- Genre: Historical drama
- Written by: Sanjay Khan Nawa Lucknowi Samidha-Khalid Hasan Kamal
- Directed by: Sanjay Khan
- Creative director: Farah Khan
- Starring: S. M. Zaheer Maya Alagh Lalit Tiwari Bhupinder Singh Barkha Madan
- Composer: Mohammed Zahur Khayyam
- Country of origin: India
- Original language: Hindi
- No. of seasons: 1
- No. of episodes: 104

Production
- Executive producer: S. Mirza Khan
- Producer: Sanjay Khan
- Cinematography: Sushil Chopra
- Editors: Aditya Warrior Rajesh Rajput
- Production company: Numero Uno International

Original release
- Network: DD National
- Release: 29 December 2002 – 21 December 2003

= 1857 Kranti =

Indian Television Series

1857 Kranti is an Indian historical drama television series directed by Sanjay Khan and produced by Numero Uno International Limited.
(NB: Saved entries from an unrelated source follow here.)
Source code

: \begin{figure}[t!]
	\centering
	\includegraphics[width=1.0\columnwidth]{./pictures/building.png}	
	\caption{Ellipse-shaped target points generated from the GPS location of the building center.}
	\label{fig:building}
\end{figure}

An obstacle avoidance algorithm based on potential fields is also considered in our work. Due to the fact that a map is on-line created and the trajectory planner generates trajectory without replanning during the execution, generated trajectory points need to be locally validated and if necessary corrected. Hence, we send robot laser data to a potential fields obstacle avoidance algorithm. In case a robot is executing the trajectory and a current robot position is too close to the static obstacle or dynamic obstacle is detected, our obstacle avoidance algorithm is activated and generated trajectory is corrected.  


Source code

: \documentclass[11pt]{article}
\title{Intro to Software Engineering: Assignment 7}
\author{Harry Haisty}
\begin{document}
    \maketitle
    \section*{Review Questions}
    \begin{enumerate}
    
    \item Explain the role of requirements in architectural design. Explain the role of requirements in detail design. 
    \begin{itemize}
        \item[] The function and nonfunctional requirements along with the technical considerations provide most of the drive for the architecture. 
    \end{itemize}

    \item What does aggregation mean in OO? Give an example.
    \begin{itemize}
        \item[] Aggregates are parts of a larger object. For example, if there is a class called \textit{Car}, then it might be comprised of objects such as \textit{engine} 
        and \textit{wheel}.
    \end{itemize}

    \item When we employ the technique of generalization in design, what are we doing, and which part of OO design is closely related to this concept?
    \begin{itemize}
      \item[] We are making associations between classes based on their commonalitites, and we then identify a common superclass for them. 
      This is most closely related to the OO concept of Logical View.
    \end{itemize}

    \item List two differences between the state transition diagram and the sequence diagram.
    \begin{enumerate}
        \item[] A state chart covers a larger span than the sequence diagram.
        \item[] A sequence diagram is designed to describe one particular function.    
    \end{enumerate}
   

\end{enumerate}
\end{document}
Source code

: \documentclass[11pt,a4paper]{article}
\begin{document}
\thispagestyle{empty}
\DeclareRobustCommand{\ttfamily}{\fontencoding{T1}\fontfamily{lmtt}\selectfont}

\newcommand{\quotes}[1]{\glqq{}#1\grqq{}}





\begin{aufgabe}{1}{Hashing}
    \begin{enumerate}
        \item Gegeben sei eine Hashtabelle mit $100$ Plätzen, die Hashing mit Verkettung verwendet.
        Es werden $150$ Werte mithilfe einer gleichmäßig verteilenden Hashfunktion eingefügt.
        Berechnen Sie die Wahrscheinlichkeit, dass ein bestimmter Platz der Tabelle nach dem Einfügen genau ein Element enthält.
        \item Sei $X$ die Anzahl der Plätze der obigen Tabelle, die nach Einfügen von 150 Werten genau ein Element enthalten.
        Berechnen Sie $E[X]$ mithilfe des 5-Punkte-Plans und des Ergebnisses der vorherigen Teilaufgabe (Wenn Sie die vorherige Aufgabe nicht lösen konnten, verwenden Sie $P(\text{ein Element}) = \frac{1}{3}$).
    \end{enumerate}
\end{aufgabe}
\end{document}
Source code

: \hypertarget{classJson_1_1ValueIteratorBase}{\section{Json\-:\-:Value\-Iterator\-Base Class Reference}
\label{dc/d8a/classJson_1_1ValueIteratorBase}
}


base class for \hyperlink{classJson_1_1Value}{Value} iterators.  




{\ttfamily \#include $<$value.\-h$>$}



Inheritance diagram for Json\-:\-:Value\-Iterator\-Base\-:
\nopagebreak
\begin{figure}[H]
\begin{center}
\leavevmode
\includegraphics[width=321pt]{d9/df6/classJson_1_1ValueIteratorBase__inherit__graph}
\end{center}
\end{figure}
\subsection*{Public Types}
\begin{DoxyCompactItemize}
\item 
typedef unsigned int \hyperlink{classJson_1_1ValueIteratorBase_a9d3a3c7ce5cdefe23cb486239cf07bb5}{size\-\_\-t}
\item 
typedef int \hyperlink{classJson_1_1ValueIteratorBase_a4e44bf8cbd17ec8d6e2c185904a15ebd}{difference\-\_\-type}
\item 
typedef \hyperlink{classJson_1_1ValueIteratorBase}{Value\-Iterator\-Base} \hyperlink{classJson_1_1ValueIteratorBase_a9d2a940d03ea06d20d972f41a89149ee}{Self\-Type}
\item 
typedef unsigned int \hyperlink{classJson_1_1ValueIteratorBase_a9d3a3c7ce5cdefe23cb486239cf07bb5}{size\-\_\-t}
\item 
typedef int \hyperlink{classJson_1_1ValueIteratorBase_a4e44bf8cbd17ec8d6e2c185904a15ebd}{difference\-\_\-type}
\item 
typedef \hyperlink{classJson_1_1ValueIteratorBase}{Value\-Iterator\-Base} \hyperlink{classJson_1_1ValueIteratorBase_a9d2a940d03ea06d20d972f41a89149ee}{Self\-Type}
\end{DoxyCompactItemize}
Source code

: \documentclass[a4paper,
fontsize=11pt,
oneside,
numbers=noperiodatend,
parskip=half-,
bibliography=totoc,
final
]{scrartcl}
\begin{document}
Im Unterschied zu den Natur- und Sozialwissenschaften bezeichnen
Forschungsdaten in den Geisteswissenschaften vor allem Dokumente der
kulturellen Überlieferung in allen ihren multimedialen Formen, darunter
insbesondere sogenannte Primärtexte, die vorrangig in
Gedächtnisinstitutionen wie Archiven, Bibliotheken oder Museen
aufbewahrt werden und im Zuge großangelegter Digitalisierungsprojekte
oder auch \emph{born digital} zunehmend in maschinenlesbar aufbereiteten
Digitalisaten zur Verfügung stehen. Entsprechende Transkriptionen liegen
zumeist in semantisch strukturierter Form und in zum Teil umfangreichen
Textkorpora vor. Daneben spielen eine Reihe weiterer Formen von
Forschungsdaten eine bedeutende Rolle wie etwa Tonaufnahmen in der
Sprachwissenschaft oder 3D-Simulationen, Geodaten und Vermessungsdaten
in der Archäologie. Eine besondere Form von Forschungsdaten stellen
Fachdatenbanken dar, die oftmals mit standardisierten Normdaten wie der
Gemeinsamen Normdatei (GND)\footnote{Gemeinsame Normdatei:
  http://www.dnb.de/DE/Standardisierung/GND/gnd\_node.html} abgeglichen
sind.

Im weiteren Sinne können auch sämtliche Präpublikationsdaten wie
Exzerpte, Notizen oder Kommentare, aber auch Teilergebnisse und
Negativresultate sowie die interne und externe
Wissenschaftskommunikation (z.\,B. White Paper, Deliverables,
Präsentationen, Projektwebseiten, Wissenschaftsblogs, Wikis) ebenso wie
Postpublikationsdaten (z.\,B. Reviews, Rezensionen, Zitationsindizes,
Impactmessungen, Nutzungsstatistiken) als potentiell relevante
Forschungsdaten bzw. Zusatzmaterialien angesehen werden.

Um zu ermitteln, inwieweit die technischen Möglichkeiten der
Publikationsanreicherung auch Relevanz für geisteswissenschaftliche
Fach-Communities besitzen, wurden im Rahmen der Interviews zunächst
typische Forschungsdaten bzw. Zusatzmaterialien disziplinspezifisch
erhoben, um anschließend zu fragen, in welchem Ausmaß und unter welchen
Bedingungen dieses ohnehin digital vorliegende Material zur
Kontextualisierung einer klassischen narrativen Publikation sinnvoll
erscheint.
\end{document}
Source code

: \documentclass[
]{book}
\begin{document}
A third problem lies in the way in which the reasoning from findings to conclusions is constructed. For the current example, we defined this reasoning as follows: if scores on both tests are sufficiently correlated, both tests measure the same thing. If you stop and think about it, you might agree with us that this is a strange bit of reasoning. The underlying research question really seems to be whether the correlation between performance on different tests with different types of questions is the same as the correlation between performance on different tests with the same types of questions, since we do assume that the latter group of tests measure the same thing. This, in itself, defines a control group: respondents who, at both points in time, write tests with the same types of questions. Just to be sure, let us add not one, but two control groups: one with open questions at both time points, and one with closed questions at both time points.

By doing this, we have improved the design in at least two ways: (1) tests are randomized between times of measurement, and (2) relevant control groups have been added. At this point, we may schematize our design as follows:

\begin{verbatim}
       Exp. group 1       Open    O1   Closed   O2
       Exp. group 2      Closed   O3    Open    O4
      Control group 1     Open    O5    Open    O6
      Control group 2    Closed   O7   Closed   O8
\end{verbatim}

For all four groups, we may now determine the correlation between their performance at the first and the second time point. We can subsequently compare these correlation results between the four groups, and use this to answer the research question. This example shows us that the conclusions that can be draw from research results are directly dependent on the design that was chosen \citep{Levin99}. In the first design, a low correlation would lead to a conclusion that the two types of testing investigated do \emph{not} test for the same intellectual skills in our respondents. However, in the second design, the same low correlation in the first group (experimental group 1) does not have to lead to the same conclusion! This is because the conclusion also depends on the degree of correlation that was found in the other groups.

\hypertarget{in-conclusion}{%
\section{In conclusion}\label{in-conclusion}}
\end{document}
The drama, aired on Doordarshan National from 29 December, 2002 to 21 December, 2003, for a total of 104 episodes. 1857 Kranti tells the story of the Indian Revolt of 1857. The drama was temporarily interrupted after four episodes in its earlier run due to change in commissioning norms.

== Cast ==
- Lalit Tiwari as Baji Rao II
- Ashok Banthia as Moropant, advisor to Baji Rao II
- Sunil Singh as Tatya Tope
- Bhupinder Singh as Nana Saheb Peshwa II
- Barkha Madan as Lakshmibai
- S. M. Zaheer as Bahadur Shah Zafar
- Jitendra Trehan as Gangadhar Rao / Ghulam Abbas
- Ajay Trehan as Kunwar Singh
- Maya Alagh as Zeenat Mahal
- Shashank Trivedi as Young Nana Saheb Peshwa II
- Siraj Mustafa Khan as Siraj-ud-Daulah
- Nawab Shah as Robert Clive
- Gireesh Sahdev as William Bentinck
- Anwar Fatehan as Mir Jafar
- Anupam Shyam as Pandit Vadarayan
- Rishabh Shukla as Ghalib
- Saurabh Dubey as Trimbakrao Pandit, Raj Purohit in Jhansi State
- Vinod Kapoor as William Stephen Raikes Hodson
- Ahmed Khan as Lord Dalhousie
- Hariom Parashar as Narayan Bhat aka Madhav Narayan
- Surbhi Tiwari as Vaishali, Nana Sahib's wife
- Manish Khanna as Azimullah Khan
- Syed Badr-ul Hasan Khan Bahadur as Manekchand

===Cameo===
- Raza Murad as Jahangir
- Tej Sapru as Thomas Roe

==Background and production==
Speaking at the launch of the drama, Sanjay Khan, Chairman and Managing Director of the Numero Uno said, "The revolt of 1857 referred to as the Second Mutiny by the British is a very important facet of India’s freedom struggle. Therefore, in the age of low-cost family dramas, I have attempted to bring serials which have qualities of an epic and good cinematic values. India's first war of independence of 1857 is not more than three pages in any school textbook. What we are presenting is the drama and the sacrifices that people made for the nation so that nationalistic fervour is never lessened, but enhanced." There are quite a few songs in the drama that don't stop the progression of the story. We have recorded three songs out of the 20 planned. "We are proud to say this is the most expensive serial on Indian television, a television series on a cinematic scale," claims Hormuzda Davar, the CEO of the Numero Uno. The crew included over 150 technicians, 80 artistes, 150 horses, 10 elephants, 50 camels and over 2000 sword fighters. The drama approximately cost Rs 16 crore.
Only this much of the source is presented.